▸ Your assignment
Take every line from the records below that includes the word "interface".
Top of Input data
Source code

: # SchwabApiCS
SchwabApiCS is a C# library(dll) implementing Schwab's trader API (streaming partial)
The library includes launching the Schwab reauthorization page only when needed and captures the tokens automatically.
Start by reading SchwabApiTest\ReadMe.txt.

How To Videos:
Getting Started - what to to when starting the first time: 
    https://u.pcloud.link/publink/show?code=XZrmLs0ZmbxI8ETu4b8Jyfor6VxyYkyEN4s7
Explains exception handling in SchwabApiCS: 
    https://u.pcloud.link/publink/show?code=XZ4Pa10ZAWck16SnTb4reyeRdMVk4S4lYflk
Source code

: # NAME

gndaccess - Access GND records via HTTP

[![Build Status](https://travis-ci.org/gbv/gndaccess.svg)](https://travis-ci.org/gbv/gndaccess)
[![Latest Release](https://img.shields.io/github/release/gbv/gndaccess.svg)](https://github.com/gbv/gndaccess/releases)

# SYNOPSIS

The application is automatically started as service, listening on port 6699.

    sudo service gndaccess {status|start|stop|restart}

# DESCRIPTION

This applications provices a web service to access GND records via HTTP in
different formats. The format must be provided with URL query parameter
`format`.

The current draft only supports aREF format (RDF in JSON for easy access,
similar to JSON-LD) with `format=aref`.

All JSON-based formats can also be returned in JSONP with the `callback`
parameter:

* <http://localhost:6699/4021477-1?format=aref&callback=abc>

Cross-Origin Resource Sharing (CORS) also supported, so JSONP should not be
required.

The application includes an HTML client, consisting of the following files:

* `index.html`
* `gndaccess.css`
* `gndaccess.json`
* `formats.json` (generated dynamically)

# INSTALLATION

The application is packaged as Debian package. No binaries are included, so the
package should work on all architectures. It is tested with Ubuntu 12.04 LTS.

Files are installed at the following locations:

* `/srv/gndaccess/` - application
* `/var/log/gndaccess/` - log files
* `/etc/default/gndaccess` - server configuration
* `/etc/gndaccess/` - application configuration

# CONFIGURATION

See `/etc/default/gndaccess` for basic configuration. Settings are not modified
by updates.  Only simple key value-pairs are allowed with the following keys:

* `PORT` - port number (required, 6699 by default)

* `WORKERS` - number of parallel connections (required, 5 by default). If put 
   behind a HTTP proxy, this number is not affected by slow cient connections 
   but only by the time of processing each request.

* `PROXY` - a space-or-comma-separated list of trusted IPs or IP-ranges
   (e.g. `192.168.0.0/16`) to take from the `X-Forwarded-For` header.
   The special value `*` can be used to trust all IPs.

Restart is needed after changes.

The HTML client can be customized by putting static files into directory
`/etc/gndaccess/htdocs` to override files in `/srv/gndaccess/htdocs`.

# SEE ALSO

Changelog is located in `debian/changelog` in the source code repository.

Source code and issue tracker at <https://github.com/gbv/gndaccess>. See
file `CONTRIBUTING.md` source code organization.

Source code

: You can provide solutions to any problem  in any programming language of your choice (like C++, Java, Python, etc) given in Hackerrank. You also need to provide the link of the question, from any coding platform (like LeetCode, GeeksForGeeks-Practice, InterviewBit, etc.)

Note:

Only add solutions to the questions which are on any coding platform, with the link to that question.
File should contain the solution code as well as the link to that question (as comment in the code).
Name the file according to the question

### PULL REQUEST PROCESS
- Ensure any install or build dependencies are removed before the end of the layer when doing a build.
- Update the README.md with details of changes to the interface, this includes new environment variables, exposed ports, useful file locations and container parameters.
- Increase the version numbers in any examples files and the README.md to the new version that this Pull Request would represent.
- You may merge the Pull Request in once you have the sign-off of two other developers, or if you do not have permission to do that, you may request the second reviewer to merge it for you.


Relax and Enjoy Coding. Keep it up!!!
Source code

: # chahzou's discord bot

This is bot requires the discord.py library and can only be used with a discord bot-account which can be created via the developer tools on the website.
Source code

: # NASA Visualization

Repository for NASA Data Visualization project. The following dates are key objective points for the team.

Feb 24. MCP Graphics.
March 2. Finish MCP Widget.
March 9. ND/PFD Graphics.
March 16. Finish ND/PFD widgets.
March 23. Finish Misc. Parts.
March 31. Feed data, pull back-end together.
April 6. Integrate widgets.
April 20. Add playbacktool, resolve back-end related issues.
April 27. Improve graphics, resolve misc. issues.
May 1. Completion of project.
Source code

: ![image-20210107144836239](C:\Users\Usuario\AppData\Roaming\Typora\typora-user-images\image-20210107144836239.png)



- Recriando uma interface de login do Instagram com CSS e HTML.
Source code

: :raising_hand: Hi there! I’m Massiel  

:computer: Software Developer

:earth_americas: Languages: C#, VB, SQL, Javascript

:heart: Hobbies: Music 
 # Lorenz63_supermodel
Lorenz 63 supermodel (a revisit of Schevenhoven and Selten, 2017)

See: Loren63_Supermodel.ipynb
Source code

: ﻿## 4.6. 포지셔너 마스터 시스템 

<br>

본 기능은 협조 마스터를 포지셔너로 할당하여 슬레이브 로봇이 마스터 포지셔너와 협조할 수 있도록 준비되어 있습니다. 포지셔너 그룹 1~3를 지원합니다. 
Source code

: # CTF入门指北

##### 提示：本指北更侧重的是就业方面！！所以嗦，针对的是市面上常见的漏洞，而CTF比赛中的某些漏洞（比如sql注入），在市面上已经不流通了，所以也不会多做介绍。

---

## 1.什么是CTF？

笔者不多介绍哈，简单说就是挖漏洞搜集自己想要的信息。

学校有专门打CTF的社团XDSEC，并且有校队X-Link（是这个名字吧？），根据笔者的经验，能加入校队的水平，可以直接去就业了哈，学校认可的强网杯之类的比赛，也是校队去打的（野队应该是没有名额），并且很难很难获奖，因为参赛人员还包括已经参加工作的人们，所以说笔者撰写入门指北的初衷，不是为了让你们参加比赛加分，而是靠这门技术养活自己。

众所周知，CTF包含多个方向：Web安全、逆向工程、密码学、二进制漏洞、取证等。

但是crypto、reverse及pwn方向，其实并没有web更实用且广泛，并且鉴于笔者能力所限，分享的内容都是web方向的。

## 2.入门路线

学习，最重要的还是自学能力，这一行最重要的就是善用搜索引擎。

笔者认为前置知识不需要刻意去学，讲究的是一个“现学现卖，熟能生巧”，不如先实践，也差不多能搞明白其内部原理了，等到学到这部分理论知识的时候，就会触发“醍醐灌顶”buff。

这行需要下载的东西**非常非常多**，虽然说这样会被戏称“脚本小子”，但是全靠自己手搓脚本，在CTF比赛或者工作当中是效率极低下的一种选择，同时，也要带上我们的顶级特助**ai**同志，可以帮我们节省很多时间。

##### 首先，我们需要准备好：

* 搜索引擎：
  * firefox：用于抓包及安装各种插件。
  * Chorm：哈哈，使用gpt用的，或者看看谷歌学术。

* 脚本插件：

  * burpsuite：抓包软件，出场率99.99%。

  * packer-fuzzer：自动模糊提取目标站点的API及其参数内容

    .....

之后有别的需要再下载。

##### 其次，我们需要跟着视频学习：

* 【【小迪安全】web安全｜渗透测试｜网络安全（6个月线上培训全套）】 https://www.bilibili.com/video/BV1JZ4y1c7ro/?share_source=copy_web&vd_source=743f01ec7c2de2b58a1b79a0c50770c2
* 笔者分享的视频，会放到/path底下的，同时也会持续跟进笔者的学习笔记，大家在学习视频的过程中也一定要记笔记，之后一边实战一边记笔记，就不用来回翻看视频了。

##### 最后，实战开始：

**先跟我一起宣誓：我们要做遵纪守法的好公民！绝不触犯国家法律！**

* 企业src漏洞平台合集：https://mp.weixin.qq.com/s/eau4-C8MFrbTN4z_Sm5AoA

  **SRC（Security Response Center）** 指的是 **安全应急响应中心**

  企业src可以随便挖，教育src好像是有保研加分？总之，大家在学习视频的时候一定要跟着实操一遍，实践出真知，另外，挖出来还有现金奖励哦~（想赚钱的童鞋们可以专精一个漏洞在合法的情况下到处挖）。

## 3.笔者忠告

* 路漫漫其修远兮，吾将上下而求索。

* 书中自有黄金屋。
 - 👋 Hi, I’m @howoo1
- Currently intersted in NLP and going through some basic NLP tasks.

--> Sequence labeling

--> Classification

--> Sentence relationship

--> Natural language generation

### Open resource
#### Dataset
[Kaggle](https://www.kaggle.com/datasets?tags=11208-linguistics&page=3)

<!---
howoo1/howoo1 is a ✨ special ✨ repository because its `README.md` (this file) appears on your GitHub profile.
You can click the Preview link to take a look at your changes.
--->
Bottom of Input data
▸ Reply to the task
- Update the README.md with details of changes to the interface, this includes new environment variables, exposed ports, useful file locations and container parameters.
- Recriando uma interface de login do Instagram com CSS e HTML.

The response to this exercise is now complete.